In terms of CSMF attributed to specific CoD, notable variations were identified in both men and women, with the most significant discrepancies observed in “codes for special situations (COVID-19)” (Chapter XXII). Moreover, noteworthy shifts were noted among men, specifically in “endocrine diseases” (Chapter IV) with an increase of + 2.2%, and “respiratory system diseases” (Chapter X) also exhibiting a rise of + 2.2%. Conversely, women demonstrated substantial variations, particularly in “circulatory system diseases” (Chapter IX) where there was a marked increase of + 5.0%.

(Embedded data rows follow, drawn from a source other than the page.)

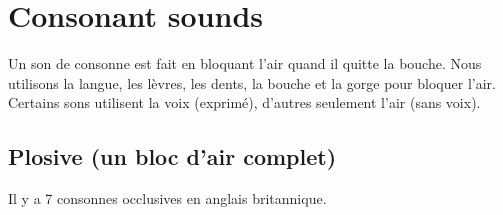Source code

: \chapter{Consonant sounds}\label{chap:conson}
Un son de consonne est fait en bloquant l'air quand il quitte la bouche. Nous utilisons la langue, les lèvres, les dents, la bouche et la gorge pour bloquer l'air. Certains sons utilisent la voix (exprimé), d'autres seulement l'air (sans voix).
\section{Plosive (un bloc d'air complet)}\label{sec:plosive}
Il y a 7 consonnes occlusives en anglais britannique.  
\subsection{ }\label{sec:p}


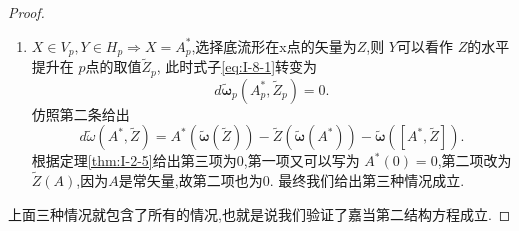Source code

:\documentclass[../main.tex]{subfiles}
\begin{document}
\begin{proof}
\begin{enumerate}
\begin{align*}
                       & = u(\omega(v)) - v(\omega(u)) -\omega_a(u(v^a) -  v(u^a))\\
                       & = u(\omega(v)) - v(\omega(u)) -\omega([u,v])
  .\end{align*}
  我们使用了导数算符的定义中的要求$u^a \nabla _a v = u(v)$,以及矢量场的对易子(李括号).
我们知道对于$\bm{} \tilde{\omega} \in \Lambda(1,\mathscr{G})$ 总可以写为\[
\bm{\tilde{\omega}} = e_r \tilde{\omega}^r 
.\] 
对于普通取值的形式场我们给出\[
  d \tilde{\omega}_p(A^*_p,B^*_p) = A^*_p(\tilde{\omega}(B^*_p)) - B^*_p(\tilde{\omega}(A^*_p)) -\tilde{\omega}([A^*_p,B^*_p])
.\] 
对两边同乘以$e_r$得 \[
  d \tilde{\bm{\omega}}_p(A^*_p,B^*_p) = e_rA^*_p(\tilde{\omega}(B^*_p)) - e_rB^*_p(\tilde{\omega}(A^*_p)) -\tilde{\bm{\omega}}([A^*_p,B^*_p])
.\]
 到目前为止我们还没有给过矢量作用于$\mathscr{G}$值的定义,我们这里进行补充
 \begin{definition}
   对于流形$M$上的矢量场 $X$,和 $F\in \Lambda_M(0,\mathscr{G})$定义
      \[X(F) := dF(X).\]
 \end{definition}
我们补充一个定理
\begin{theorem}
  {}{BI-8-1} 设$X$是流形 $M$上得一个矢量场, $e_r$是李代数 $\mathscr{G}$的基矢量,$f$是流形上的标量场.有\[
  e_rX(f) = X(e_r f)
  .\] 
\end{theorem}
\begin{proof}
  令$F \equiv e_r f \in \Lambda(0,\mathscr{G})$,只需下式对$\forall p\in M$成立即可\[
  e_rX_p(f) = X_p(F)
.\] 
我们来看
\begin{align*}
  e_rX_p(f) = e_r df|_p (X_p) = dF|_p (X_p) = X_p(F)
.\end{align*}
第一个等号就是对偶矢量场的定义.
\end{proof}
最后我们可以给出\[
   = A^*_p(\tilde{\bm{ \omega}}(B^*_p)) - B^*_p(\tilde{\bm{ \omega}}(A^*_p)) -\tilde{\bm{\omega}}([A^*_p,B^*_p])
.\] 
 根据联络定义\ref{def:联络-2}第一条给出$\forall p \in P$,$\bm{\tilde{\omega}}(B^*)_p  = B $是一个常数,而矢量作用于常数给出0,故最后给出
\[
  d \tilde{\bm{\omega}}_p(A^*_p,B^*_p) = -\tilde{\bm{\omega}}([A^*_p,B^*_p]) = - \bm{\tilde{\omega}}([A,B]^*_p)  = -[A,B]_p
.\] 
第二个等号见定理\ref{thm:I-1-8}.
\item $X \in V_p, Y \in H_p \Rightarrow X = A^*_p$,选择底流形在x点的矢量为$Z$,则 $Y$可以看作 $Z$的水平提升在 $p$点的取值$\tilde{Z}_p$,
  此时式子\ref{eq:I-8-1}转变为\[
  d\bm{\tilde{\omega}}_p(A^*_p,\tilde{Z}_p) = 0 
  .\] 
  仿照第二条给出\[
    d\tilde{\omega}(A^*,\tilde{Z}) = A^*(\tilde{\bm{\omega} }(\tilde{Z})) -  \tilde{Z}(\tilde{\bm{\omega} }(A^*)) - \bm{\tilde{\omega}}([A^*,\tilde{Z}]) 
  .\] 
  根据定理\ref{thm:I-2-5}给出第三项为$0$,第一项又可以写为 $A^*(0) = 0$,第二项改为 $\tilde{Z}(A)$,因为$A$是常矢量,故第二项也为0.
  最终我们给出第三种情况成立.
\end{enumerate}
上面三种情况就包含了所有的情况,也就是说我们验证了嘉当第二结构方程成立.
\end{proof}
\end{document}
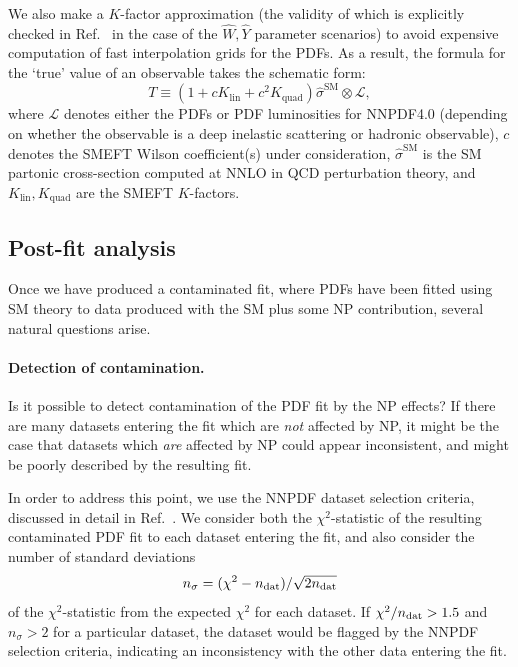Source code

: \documentclass[withindex,glossary]{cam-thesis}
\begin{document}
We also make a $K$-factor approximation (the validity of which is explicitly checked in Ref.~\cite{DYpaper} in the case of the $\hat{W},\hat{Y}$ 
parameter scenarios) to avoid expensive computation of fast interpolation grids for the PDFs. As a result, the formula for the `true' value of 
an observable takes the schematic form:
\begin{equation}
T \equiv \left(1 + cK_{\text{lin}} + c^2K_{\text{quad}}\right) \hat{\sigma}^{\text{SM}} \otimes \mathcal{L},
\end{equation}
where $\mathcal{L}$ denotes either the PDFs or PDF luminosities for NNPDF4.0 (depending on whether the observable is a deep inelastic scattering or hadronic observable), $c$ denotes the SMEFT Wilson coefficient(s) under consideration, $\hat{\sigma}^{\text{SM}}$ is the SM partonic cross-section computed at NNLO in QCD perturbation theory, and $K_{\text{lin}}, K_{\text{quad}}$ are the SMEFT $K$-factors.



\subsection{Post-fit analysis}
\label{subsec:postfit}

Once we have produced a contaminated fit, where PDFs have been fitted using SM theory to data produced with the SM plus some NP contribution, several natural questions arise.

\paragraph{Detection of contamination.} Is it possible to detect contamination of the PDF fit by the NP effects? If there are many datasets entering the fit which are \textit{not} affected by NP, it might be the case that datasets which \textit{are} affected by NP could appear inconsistent, and might be poorly described by the resulting fit.

In order to address this point, we use the NNPDF dataset selection criteria, discussed in detail in Ref.~\cite{Ball:2021leu}. We consider both the $\chi^2$-statistic of the resulting contaminated PDF fit to each dataset entering the fit, and also consider the number of standard deviations 
\begin{equation}
\label{eq:nsigma}
n_{\sigma} = (\chi^2 - n_{\rm dat}) / \sqrt{2n_{\rm dat}}
\end{equation} 
of the $\chi^2$-statistic from the expected $\chi^2$ for each dataset. 
If $\chi^2/n_{\rm dat} > 1.5$ and $n_{\sigma} > 2$ for a particular dataset, the dataset would be flagged by the NNPDF selection criteria, indicating an inconsistency with the other data entering the fit.
\end{document}
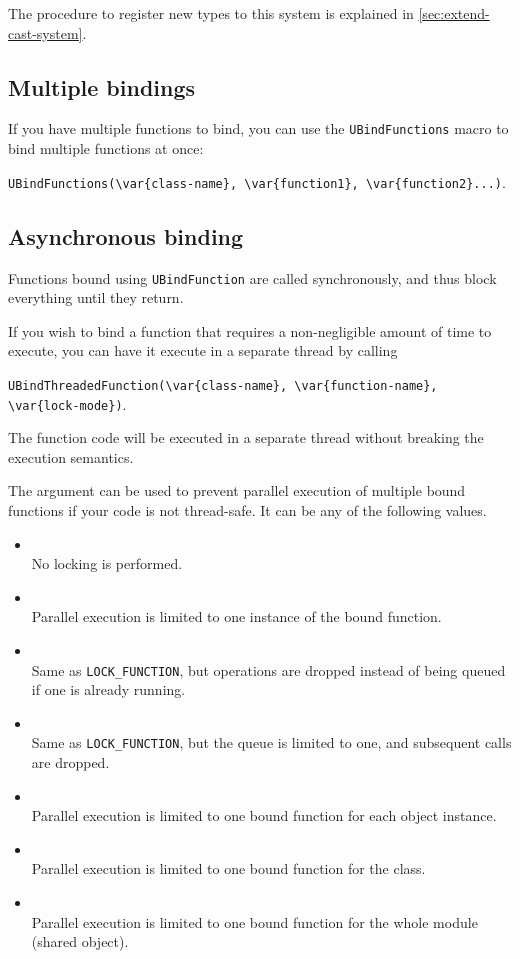 The procedure to register new types to this system is explained in
\autoref{sec:extend-cast-system}.

\subsection{Multiple bindings}
If you have multiple functions to bind, you can use the
\lstinline|UBindFunctions| macro to bind multiple functions at once:

\lstinline|UBindFunctions(\var{class-name}, \var{function1}, \var{function2}...)|.

\subsection{Asynchronous binding}
\label{sec:uobject:asynchronous-binding}
Functions bound using \lstinline{UBindFunction} are called synchronously, and
thus block everything until they return.

If you wish to bind a function that requires a non-negligible amount of time
to execute, you can have it execute in a separate thread by calling

\lstinline|UBindThreadedFunction(\var{class-name}, \var{function-name}, \var{lock-mode})|.

The function code will be executed in a separate thread without breaking the
\us execution semantics.

The  argument can be used to prevent parallel execution of
multiple bound functions if your code is not thread-safe. It can be any of
the following values.
\begin{itemize}
\item {}\\
  No locking is performed.
\item {}\\
  Parallel execution is limited to one instance of the bound function.
\item {}\\
  Same as \lstinline{LOCK_FUNCTION}, but operations are dropped instead of
  being queued if one is already running.
\item {}\\
  Same as \lstinline{LOCK_FUNCTION}, but the queue is limited to one, and
  subsequent calls are dropped.
\item {}\\
  Parallel execution is limited to one bound function for each object
  instance.
\item {}\\
  Parallel execution is limited to one bound function for the class.
\item {}\\
  Parallel execution is limited to one bound function for the whole module
  (shared object).
\end{itemize}

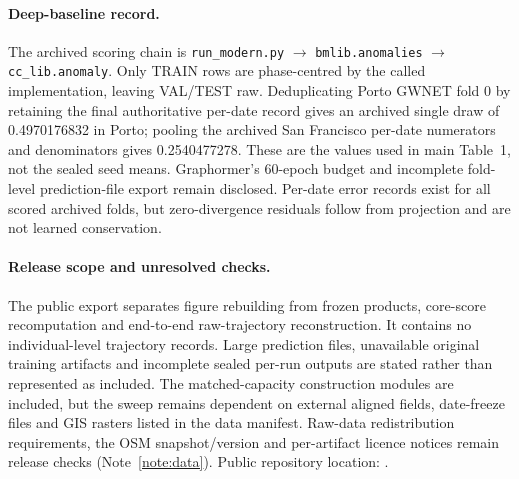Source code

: \paragraph{Deep-baseline record.} The archived scoring chain is \texttt{run\_modern.py} $\rightarrow$ \texttt{bmlib.anomalies} $\rightarrow$ \texttt{cc\_lib.anomaly}. Only TRAIN rows are phase-centred by the called implementation, leaving VAL/TEST raw. Deduplicating Porto GWNET fold 0 by retaining the final authoritative per-date record gives an archived single draw of 0.4970176832 in Porto; pooling the archived San Francisco per-date numerators and denominators gives 0.2540477278. These are the values used in main Table~1, not the sealed seed means. Graphormer's 60-epoch budget and incomplete fold-level prediction-file export remain disclosed. Per-date error records exist for all scored archived folds, but zero-divergence residuals follow from projection and are not learned conservation.

\paragraph{Release scope and unresolved checks.} The public export separates figure rebuilding from frozen products, core-score recomputation and end-to-end raw-trajectory reconstruction. It contains no individual-level trajectory records. Large prediction files, unavailable original training artifacts and incomplete sealed per-run outputs are stated rather than represented as included. The matched-capacity construction modules are included, but the sweep remains dependent on external aligned fields, date-freeze files and GIS rasters listed in the data manifest. Raw-data redistribution requirements, the OSM snapshot/version and per-artifact licence notices remain release checks (Note~\ref{note:data}). Public repository location: \repositorylocation.
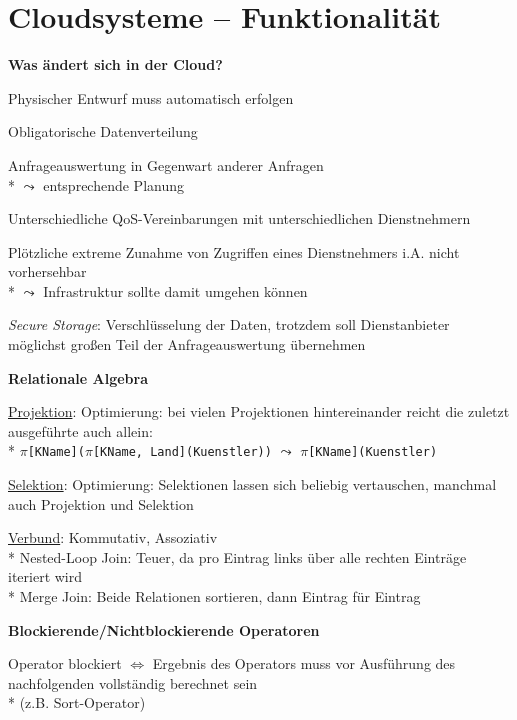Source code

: \section{Cloudsysteme -- Funktionalität}
\label{sec:cloudfunktionalitaet}

\textbf{Was ändert sich in der Cloud?}
\begin{items}
	\item Physischer Entwurf muss automatisch erfolgen
	\item Obligatorische Datenverteilung
	\item Anfrageauswertung in Gegenwart anderer Anfragen
		\\*
		\( \leadsto \) entsprechende Planung
	\item Unterschiedliche QoS-Vereinbarungen mit unterschiedlichen Dienstnehmern
	\item Plötzliche extreme Zunahme von Zugriffen eines Dienstnehmers i.A. nicht vorhersehbar 
		\\*
		\( \leadsto \) Infrastruktur sollte damit umgehen können
	\item \emph{Secure Storage}: Verschlüsselung der Daten, trotzdem soll Dienstanbieter möglichst großen Teil der Anfrageauswertung übernehmen
\end{items}

\textbf{Relationale Algebra}
\begin{items}
	\item \underline{Projektion}: Optimierung: bei vielen Projektionen hintereinander reicht die zuletzt ausgeführte auch allein:
		\\*
		\( \pi \)\lstinline{[KName](}\( \pi \)\lstinline{[KName, Land](Kuenstler))} \( \leadsto \) \( \pi \)\lstinline{[KName](Kuenstler)}
	\item \underline{Selektion}: Optimierung: Selektionen lassen sich beliebig vertauschen, manchmal auch Projektion und Selektion
	\item \underline{Verbund}: Kommutativ, Assoziativ
		\\*
		Nested-Loop Join: Teuer, da pro Eintrag links über alle rechten Einträge iteriert wird
		\\*
		Merge Join: Beide Relationen sortieren, dann Eintrag für Eintrag
\end{items}

\textbf{Blockierende/Nichtblockierende Operatoren}
\begin{items}
	\item Operator blockiert \( \Leftrightarrow \) Ergebnis des Operators muss vor Ausführung des nachfolgenden vollständig berechnet sein \\* (z.B. Sort-Operator)
\end{items}

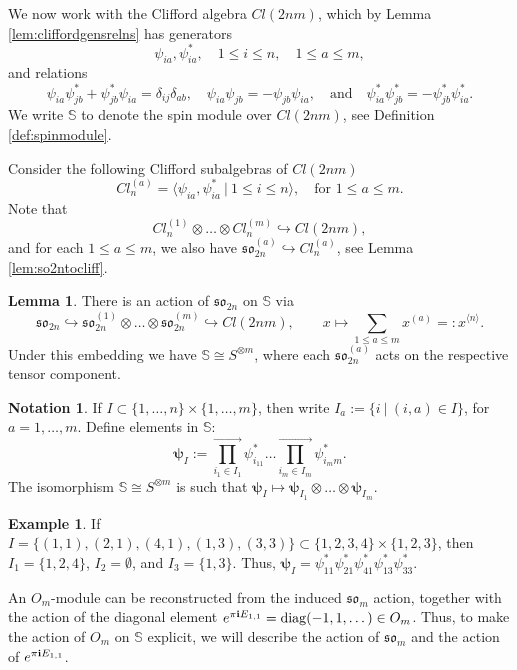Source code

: \documentclass[10pt]{amsart}
\numberwithin{equation}{section}
\theoremstyle{definition}
\newtheorem{lemma}[theorem]{Lemma}
\newtheorem{example}[theorem]{Example}
\newtheorem{notation}[theorem]{Notation}
\newcommand{\son}[1][2n]{\mathfrak{so}_{#1}}
\newcommand{\som}[1][m]{\mathfrak{so}_{#1}}
\newcommand{\ot}{\otimes}
\newcommand{\hwp}{\boldsymbol{\psi}}
\newcommand{\howespin}{\boldsymbol{\mathbb{S}}}
\begin{document}
We now work with the Clifford algebra $Cl(2nm)$, which by Lemma \ref{lem:cliffordgensrelns} has generators
\[
\psi_{ia},\psi_{ia}^{*}, \quad 1\le i \le n, \quad 1\le a \le m,
\]
and relations
\begin{equation}\label{eq:cliffrelns}
\psi_{ia}\psi_{jb}^* +\psi_{jb}^*\psi_{ia} = \delta_{ij}\delta_{ab}, \quad \psi_{ia}\psi_{jb}=-\psi_{jb}\psi_{ia}, \quad \text{and} \quad \psi_{ia}^*\psi_{jb}^*=-\psi_{jb}^*\psi_{ia}^*.
\end{equation}
We write $\howespin$ to denote the spin module over $Cl(2nm)$, see Definition \ref{def:spinmodule}. 

Consider the following Clifford subalgebras of $Cl(2nm)$
\[
Cl_n^{(a)}=\langle \psi_{ia}, \psi_{ia}^* \ | \ 1\le i \le n \rangle, \quad \text{for $1\le a \le m$}.
\] 
Note that
\[
Cl_n^{(1)}\otimes \dots\otimes  Cl_n^{(m)}\hookrightarrow Cl(2nm),
\]
and for each $1\le a\le m$, we also have $\son^{(a)}\hookrightarrow Cl_n^{(a)}$, see Lemma \ref{lem:so2ntocliff}. 

\begin{lemma}\label{lem:Sisso2nmodule}
There is an action of $\son$ on $\howespin$ via
\[
\son \hookrightarrow\son^{(1)}\otimes \dots \otimes \son^{(m)} \hookrightarrow Cl(2nm),
\qquad 
x \mapsto \sum_{1\le a \le m} {x}^{(a)} =: {x}^{\langle n \rangle}.
\]
Under this embedding we have $\howespin\cong S^{\ot m}$, where each $\son^{(a)}$ acts on the respective tensor component.
\end{lemma}

\begin{notation}\label{not:psibasis}
    If $I\subset \{1, \dots, n\}\times \{1, \dots, m\}$, then write $I_a:=\{i \ | \ (i,a)\in I\}$, for $a=1, \dots, m$. Define elements in $\howespin$:
    \[
    \hwp_{I}:=\prod^{\rightarrow}_{i_1\in I_1}\psi_{i_11}^* \dots  \prod^{\rightarrow}_{i_m\in I_m}\psi_{i_mm}^*.
    \]
    The isomorphism $\howespin\cong S^{\otimes m}$ is such that $\hwp_{I}\mapsto \hwp_{I_1}\otimes \dots \otimes \hwp_{I_m}$.
\end{notation}

\begin{example}
    If $I=\{(1,1), (2,1), (4,1), (1,3),(3,3)\}\subset \{1,2,3,4\}\times \{1,2,3\}$, then $I_1=\{1,2,4\}$, $I_2= \emptyset$, and $I_3 = \{1,3\}$. Thus, $\hwp_I= \psi_{11}^*\psi_{21}^*\psi_{41}^*\psi_{13}^*\psi_{33}^*$.
\end{example}

An $O_m$-module can be reconstructed from the induced $\som$ action, together with the action of the diagonal element $e^{\pi{\bf i}E_{1,1}}={\rm diag}(-1,1,\dots)\in O_m$. Thus, to make the action of $O_m$ on $\howespin$ explicit, we will describe the action of $\som$ and the action of $e^{\pi{\bf i}E_{1,1}}$.
\end{document}
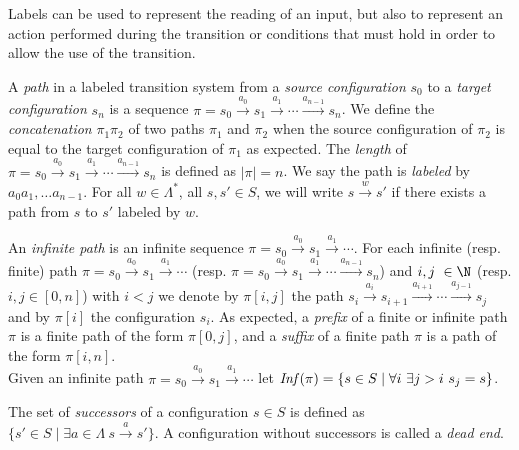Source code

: \noindent
Labels can be used to represent the reading of an input, but also to represent an action performed during the transition or conditions that must hold in order to allow the use of the transition.

A {\em path} in a labeled transition system from a {\em source configuration} $s_0$
to a {\em target configuration} $s_n$ is a sequence 
$\pi = s_0 \xrightarrow{a_0 } s_1 \xrightarrow{a_1 } \cdots \xrightarrow{a_{n-1} } s_n$. 
We define the {\em concatenation} $ \pi_1 \pi_2$ of 
two paths $\pi_1$ and $\pi_2$ when the source configuration of $\pi_2$ is equal to the target configuration of $\pi_1$
as expected.
The {\em length} of 
$\pi = s_0 \xrightarrow{a_0 } s_1 \xrightarrow{a_1 } \cdots \xrightarrow{a_{n-1} } s_n$
is defined as $|\pi|=n$. We say the path is {\em labeled} by $a_0 a_1 , \ldots a_{n-1}$.
For all $w \in \Lambda^*$, all $s,s' \in S$, we will write $s \xrightarrow{w } s'$ if there exists a path from $s$ to $s'$ labeled by $w$. 

An {\em infinite path} is an infinite sequence
 $\pi = s_0 \xrightarrow{a_0 } s_1 \xrightarrow{a_1 } \cdots $.
For each infinite (resp. finite) path  $\pi = s_0 \xrightarrow{a_0 } s_1 \xrightarrow{a_1 } \cdots$ 
(resp. $\pi = s_0 \xrightarrow{a_0 } s_1 \xrightarrow{a_1 } \cdots \xrightarrow{a_{n-1}} s_n$)
and $i,j \in \N$ (resp. $i,j \in [0,n]$) with $i<j$ we denote
by $\pi[i,j]$ the path 
$s_i  \xrightarrow{a_i } s_{i+1}  \xrightarrow{a_{i+1} } \cdots  \xrightarrow{a_{j-1} } s_j$
 and by $\pi[i]$ the configuration $s_i$.
% 
As expected, a {\em prefix} of a finite or infinite path $\pi$ is a finite path of the form $\pi[0,j]$, and
a  {\em suffix} of a finite path $\pi$ is a path of the form $\pi[i,n]$.  \\
Given an infinite path $\pi = s_0 \xrightarrow{a_0 } s_1 \xrightarrow{a_1 } \cdots$ let
$\text{\textit{Inf}}(\pi) = \{ s \in S \mid \forall i ~ \exists j > i ~ s_j = s\}$.


\noindent
The set of {\em successors} of a configuration $s \in S$ is deﬁned as
$\{ s' \in S \mid \exists a \in \Lambda ~ s \xrightarrow{a} s'\}$.
A configuration without successors is called a {\em dead end}.  \\


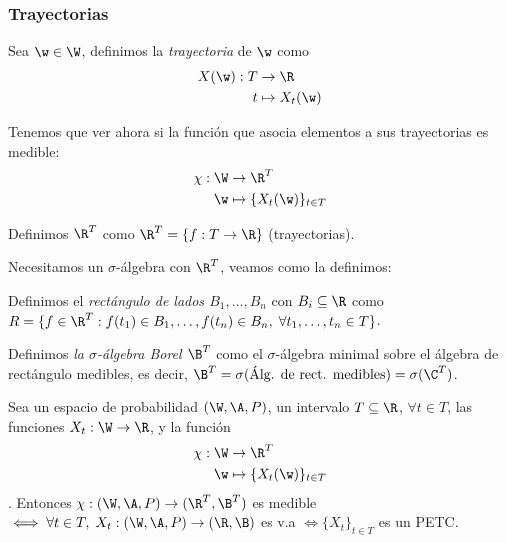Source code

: \subsubsection{Trayectorias}

\begin{ndef}
  Sea $\w \in \W$, definimos la \emph{trayectoria} de $\w$ como
  \begin{align*}
    X(\w) : T & \to \R \\
    t & \mapsto X_t(\w)
  \end{align*}
\end{ndef}

Tenemos que ver ahora si la función que asocia elementos a sus trayectorias es medible:
\begin{align*}
  \chi : \W & \to \R^T \\
  \w & \mapsto \{ X_t(\w) \}_{t \in T}
\end{align*}

\begin{ndef}[$\R^T$]
  Definimos \emph{$\R^T$} como $\R^T = \{ f : T \to \R \}$ (trayectorias).
\end{ndef}

Necesitamos un $\sigma$-álgebra con $\R^T$, veamos como la definimos:

\begin{ndef}[Rectángulo en $\R^T$]
  Definimos el \emph{rectángulo de lados $B_1, \ldots, B_n$} con $B_i \subseteq \R$ como $R = \{ f \in \R^T : f(t_1) \in B_1, \ldots, f(t_n) \in B_n, \; \forall t_1, \ldots, t_n \in T \}$.
\end{ndef}


\begin{ndef}
  Definimos \emph{la $\sigma$-álgebra Borel $\B^T$} como el $\sigma$-álgebra minimal sobre el álgebra de rectángulo medibles, es decir, $\B^T = \sigma(\text{Álg. de rect. medibles}) = \sigma(\C^T)$.
\end{ndef}

\begin{ndef}
  Sea un espacio de probabilidad $(\W, \A, P)$, un intervalo $T \subseteq \R$, $\forall t \in T$, las funciones $X_t : \W \to \R$, y la función
  \begin{align*}
    \chi : \W & \to \R^T \\
    \w & \mapsto \{X_t(\w)\}_{t \in T}
  \end{align*}.
  Entonces $\chi : (\W, \A, P) \to (\R^T, \B^T)$ es medible $\iff \forall t \in T, \; X_t : (\W, \A, P) \to (\R, \B)$ es v.a $\iff \{X_t\}_{t \in T}$ es un PETC.
\end{ndef}

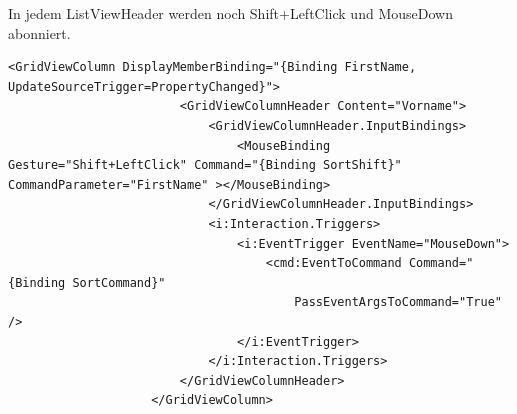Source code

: In jedem ListViewHeader werden noch Shift+LeftClick und MouseDown abonniert.
\begin{lstlisting}
<GridViewColumn DisplayMemberBinding="{Binding FirstName, UpdateSourceTrigger=PropertyChanged}">
                        <GridViewColumnHeader Content="Vorname">
                            <GridViewColumnHeader.InputBindings>
                                <MouseBinding Gesture="Shift+LeftClick" Command="{Binding SortShift}" CommandParameter="FirstName" ></MouseBinding>
                            </GridViewColumnHeader.InputBindings>
                            <i:Interaction.Triggers>
                                <i:EventTrigger EventName="MouseDown">
                                    <cmd:EventToCommand Command="{Binding SortCommand}"
                                        PassEventArgsToCommand="True" />
                                </i:EventTrigger>
                            </i:Interaction.Triggers>
                        </GridViewColumnHeader>
                    </GridViewColumn>
\end{lstlisting}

The Bland-Altman diagram, illustration the absolute difference in underlying CoD between the original and gold standard death certificates (Fig 1), indicates a mean difference was 0 (with limits of agreement: 3.5 to -3.5). The variable plotted in the Bland-Altman diagram was the comparison of underlying CoD grouped by ICD-10 chapter from both the original and gold standard death certificates.
Fig 1. Bland-Altman plot.
Difference between original and gold standard death certificates for underlying CoD.
Discussion
This study explores the complexities of the death certification process in Colombia, offering valuable insights into the accuracy of Cause of Death (CoD) reporting. It was conducted during the COVID-19 pandemic, which could have affected the accuracy of death certification due to the high volume of deaths and the strain on healthcare systems. By examining a substantial sample size of 776 randomly selected death certificates from 2021, the second year of the COVID-19 pandemic. Our research employed a meticulous retrospective review, drawing upon information documented in medical records. The collaboration with health professionals adept in death certification preparation and CoD assignment added depth to our analysis. The overall agreement between both the original and gold standard death certificates for the underlying CoD information, categorized according to the ICD-10 chapter, stood at a commendable 74%. Further stratification by gender revealed similar accordance in women (75%) compared to men (73%). These findings underscore the nuance landscape of CoD estimation in Colombia, where both overestimation and underestimation contribute to the complexity of mortality statistics.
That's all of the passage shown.